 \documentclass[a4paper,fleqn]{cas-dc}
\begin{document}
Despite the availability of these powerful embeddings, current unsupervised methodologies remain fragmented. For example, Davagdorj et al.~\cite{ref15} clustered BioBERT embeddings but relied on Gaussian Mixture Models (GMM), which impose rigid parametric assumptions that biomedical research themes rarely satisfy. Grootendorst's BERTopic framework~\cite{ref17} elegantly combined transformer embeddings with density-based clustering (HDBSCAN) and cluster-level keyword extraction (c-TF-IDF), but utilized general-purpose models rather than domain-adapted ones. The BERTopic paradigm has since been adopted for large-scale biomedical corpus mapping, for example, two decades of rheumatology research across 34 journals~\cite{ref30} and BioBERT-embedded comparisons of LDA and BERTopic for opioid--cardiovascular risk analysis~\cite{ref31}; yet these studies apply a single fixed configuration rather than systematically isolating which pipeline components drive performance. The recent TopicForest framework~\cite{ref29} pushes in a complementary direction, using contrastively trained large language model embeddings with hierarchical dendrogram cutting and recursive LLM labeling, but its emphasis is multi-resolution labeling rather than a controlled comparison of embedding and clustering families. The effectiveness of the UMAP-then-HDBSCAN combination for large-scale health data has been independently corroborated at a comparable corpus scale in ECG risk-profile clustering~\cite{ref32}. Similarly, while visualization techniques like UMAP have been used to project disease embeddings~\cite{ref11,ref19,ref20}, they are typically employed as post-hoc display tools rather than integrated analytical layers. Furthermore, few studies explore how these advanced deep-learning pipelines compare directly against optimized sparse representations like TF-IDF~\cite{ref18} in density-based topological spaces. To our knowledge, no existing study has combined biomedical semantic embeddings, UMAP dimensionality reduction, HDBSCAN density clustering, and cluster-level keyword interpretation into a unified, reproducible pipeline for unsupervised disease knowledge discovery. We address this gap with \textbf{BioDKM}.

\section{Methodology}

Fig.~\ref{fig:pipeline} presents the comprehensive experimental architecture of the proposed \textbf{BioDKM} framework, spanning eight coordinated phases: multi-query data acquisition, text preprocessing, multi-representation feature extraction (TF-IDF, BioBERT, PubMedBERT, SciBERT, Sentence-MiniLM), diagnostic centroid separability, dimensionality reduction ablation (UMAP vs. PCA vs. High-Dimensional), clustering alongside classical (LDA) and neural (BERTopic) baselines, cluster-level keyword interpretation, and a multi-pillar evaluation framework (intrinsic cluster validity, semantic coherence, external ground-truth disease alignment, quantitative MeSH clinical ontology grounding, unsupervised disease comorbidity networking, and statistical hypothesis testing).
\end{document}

================

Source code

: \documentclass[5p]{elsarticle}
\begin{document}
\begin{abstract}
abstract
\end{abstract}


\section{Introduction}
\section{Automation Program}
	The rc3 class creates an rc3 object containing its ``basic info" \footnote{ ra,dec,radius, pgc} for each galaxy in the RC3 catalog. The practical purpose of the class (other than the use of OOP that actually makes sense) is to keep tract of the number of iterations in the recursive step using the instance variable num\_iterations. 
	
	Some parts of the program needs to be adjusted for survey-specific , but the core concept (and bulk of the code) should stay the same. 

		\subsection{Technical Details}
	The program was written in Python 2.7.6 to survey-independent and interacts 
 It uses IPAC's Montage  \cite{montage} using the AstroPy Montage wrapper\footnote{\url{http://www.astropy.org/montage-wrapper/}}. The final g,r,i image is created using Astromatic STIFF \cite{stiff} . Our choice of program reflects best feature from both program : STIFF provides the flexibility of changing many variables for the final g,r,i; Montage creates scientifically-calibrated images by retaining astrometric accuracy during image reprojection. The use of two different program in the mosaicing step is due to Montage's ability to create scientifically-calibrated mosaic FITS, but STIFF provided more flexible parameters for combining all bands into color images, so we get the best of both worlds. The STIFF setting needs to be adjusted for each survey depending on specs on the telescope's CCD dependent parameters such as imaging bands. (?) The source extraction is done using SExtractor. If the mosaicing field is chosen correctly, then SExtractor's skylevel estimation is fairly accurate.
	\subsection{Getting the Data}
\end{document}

================

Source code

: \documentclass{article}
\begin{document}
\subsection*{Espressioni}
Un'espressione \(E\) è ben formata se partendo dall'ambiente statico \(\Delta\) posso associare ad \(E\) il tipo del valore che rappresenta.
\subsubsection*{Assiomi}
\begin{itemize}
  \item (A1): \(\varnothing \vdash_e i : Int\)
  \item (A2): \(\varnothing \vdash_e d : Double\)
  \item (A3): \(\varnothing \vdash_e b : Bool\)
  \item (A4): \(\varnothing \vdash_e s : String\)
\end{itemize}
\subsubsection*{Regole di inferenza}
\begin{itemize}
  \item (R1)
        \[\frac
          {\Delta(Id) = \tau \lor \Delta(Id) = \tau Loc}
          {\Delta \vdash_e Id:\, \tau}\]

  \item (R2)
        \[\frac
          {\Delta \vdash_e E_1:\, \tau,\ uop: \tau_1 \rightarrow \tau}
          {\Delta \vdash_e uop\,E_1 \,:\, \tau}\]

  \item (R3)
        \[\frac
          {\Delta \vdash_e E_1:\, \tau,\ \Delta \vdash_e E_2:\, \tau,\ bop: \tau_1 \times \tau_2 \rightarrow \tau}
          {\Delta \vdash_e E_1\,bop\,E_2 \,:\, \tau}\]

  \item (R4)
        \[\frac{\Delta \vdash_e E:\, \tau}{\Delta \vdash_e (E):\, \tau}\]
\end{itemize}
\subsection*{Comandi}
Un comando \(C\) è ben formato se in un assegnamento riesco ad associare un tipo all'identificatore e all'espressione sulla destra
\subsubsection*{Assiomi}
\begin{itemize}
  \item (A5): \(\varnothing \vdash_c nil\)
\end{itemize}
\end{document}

================

▶ Directions:
For each line in the data that holds the word "espressione", copy the line.

▶ Solution to the exercise:
Un'espressione \(E\) è ben formata se partendo dall'ambiente statico \(\Delta\) posso associare ad \(E\) il tipo del valore che rappresenta.
Un comando \(C\) è ben formato se in un assegnamento riesco ad associare un tipo all'identificatore e all'espressione sulla destra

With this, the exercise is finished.